Predicting the future of anything with any degree of certainty is inherently foolhardy; however the trends are pushing strongly in the direction that direct shipping of wine to adult consumers will continue to increase in importance to the marketing and financial plans of most wineries.

Indeed, the list of holdout states prohibiting direct shipments gets smaller every year. Movements are afoot in Pennsylvania and other states to remove the restrictions. Wineries are developing a track record of compliance with direct shipment laws over the last 10 years, overcoming fears by regulators they would disregard the laws, making the marketplace a “wild, wild west” of irresponsible wine shippers. The continuing movement towards uniformity of the rules bolsters this compliance by wineries, who realize that playing by the rules is not as difficult as it might at first appear and allows them to operate responsibly.

The market for direct wine shipments also continues to grow. According to Wine and Vines Wine Industry Metrics April 2015 data, direct to consumer shipments increased in value by 15% to $1,890 million from April 2014 to April 2015, a $241 million jump in 12 months. With over 90% of adult Americans accessible to direct shipments and the wine industry growing overall in the U.S., it seems reasonable to expect this trend to not only continue but to accelerate.Much of this growth is driven by the internet and the expansion of social media. Awareness and access to different wines, emerging wine regions, and the introduction of wine into culinary lifestyle choices by young and old alike, have been greatly enhanced by technology and the spread of information.
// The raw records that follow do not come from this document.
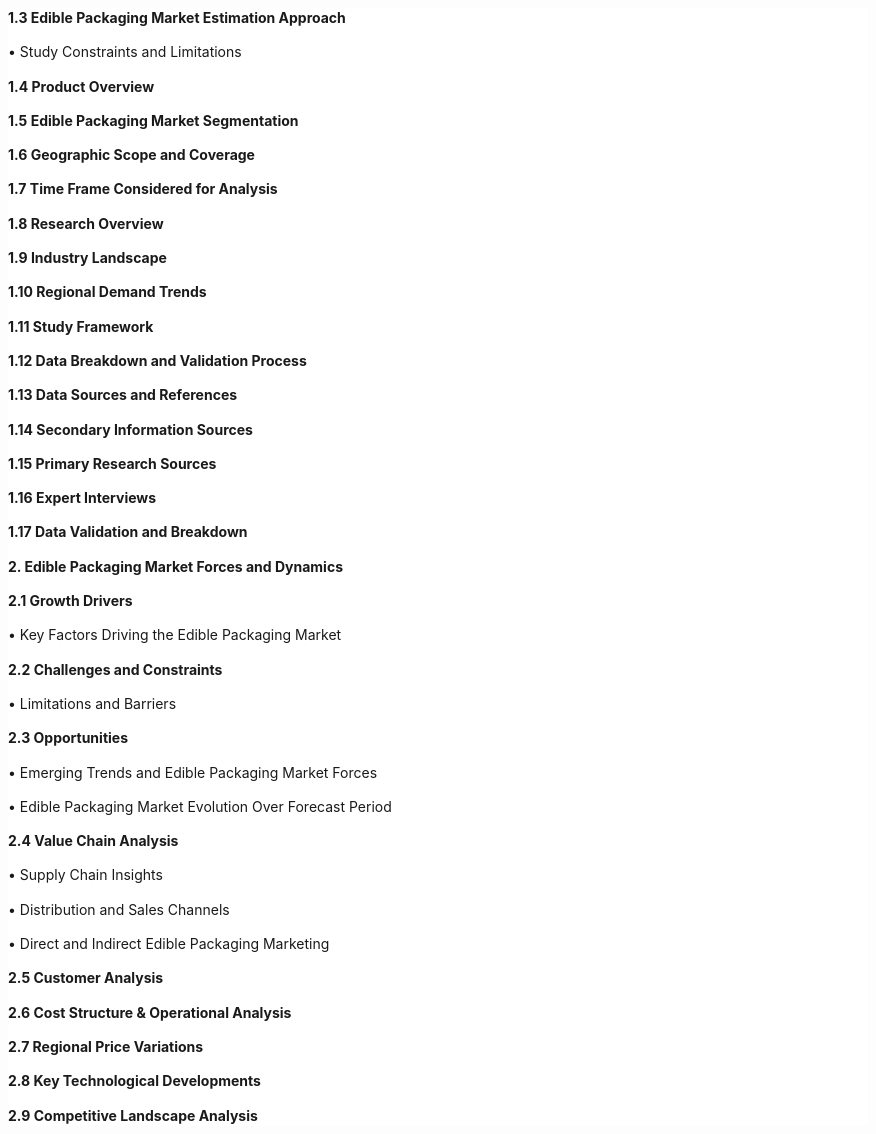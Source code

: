 <strong>1.3 Edible Packaging Market Estimation Approach</strong>

• Study Constraints and Limitations

<strong>1.4 Product Overview</strong>

<strong>1.5 Edible Packaging Market Segmentation</strong>

<strong>1.6 Geographic Scope and Coverage</strong>

<strong>1.7 Time Frame Considered for Analysis</strong>

<strong>1.8 Research Overview</strong>

<strong>1.9 Industry Landscape</strong>

<strong>1.10 Regional Demand Trends</strong>

<strong>1.11 Study Framework</strong>

<strong>1.12 Data Breakdown and Validation Process</strong>

<strong>1.13 Data Sources and References</strong>

<strong>1.14 Secondary Information Sources</strong>

<strong>1.15 Primary Research Sources</strong>

<strong>1.16 Expert Interviews</strong>

<strong>1.17 Data Validation and Breakdown</strong>

<strong>2. Edible Packaging Market Forces and Dynamics</strong>

<strong>2.1 Growth Drivers</strong>

• Key Factors Driving the Edible Packaging Market

<strong>2.2 Challenges and Constraints</strong>

• Limitations and Barriers

<strong>2.3 Opportunities</strong>

• Emerging Trends and Edible Packaging Market Forces

• Edible Packaging Market Evolution Over Forecast Period

<strong>2.4 Value Chain Analysis</strong>

• Supply Chain Insights

• Distribution and Sales Channels

• Direct and Indirect Edible Packaging Marketing

<strong>2.5 Customer Analysis</strong>

<strong>2.6 Cost Structure & Operational Analysis</strong>

<strong>2.7 Regional Price Variations</strong>

<strong>2.8 Key Technological Developments</strong>

<strong>2.9 Competitive Landscape Analysis</strong>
So was Granholm earthshaking?

In a word, “yes”, however, whether Granholm will ultimately serve as precedent for other inroads into how wine, and alcoholic beverages generally, are distributed in the U.S. remains to be seen. Court challenges have been made by wine retailers seeking to overturn direct shipment bans by the tier on similar grounds as Granholm, to less than encouraging results so far. That struggle will invariably continue, as market demands for more access to imported and obscure boutique wine brands are only increasing.It seems clear the demands of the market are a key impetus in the movement towards greater consumer access.

Still, with all of this good news springing from the 10 year old Supreme Court decision, the mistake should not be made that direct-to-consumer wine shipping is inviolate and cannot be retracted.The decision prevents discrimination, not prohibition.Failure by the wine industry to be responsible corporate citizens and following the requirements of each state’s laws will invariably result in many state legislatures, already subject to the powerful lobbying efforts of parties interested in rolling back direct shipment statutes, doing just that in response to recalcitrance by wineries. Continued adherence to the law, the support of the industry in fostering reasonable and responsible rules, and the accountability of wineries to the state’s to where they ship by obtaining licenses, filing reports, and remitting taxes will ensure direct wine shipping will flourish today and into the future.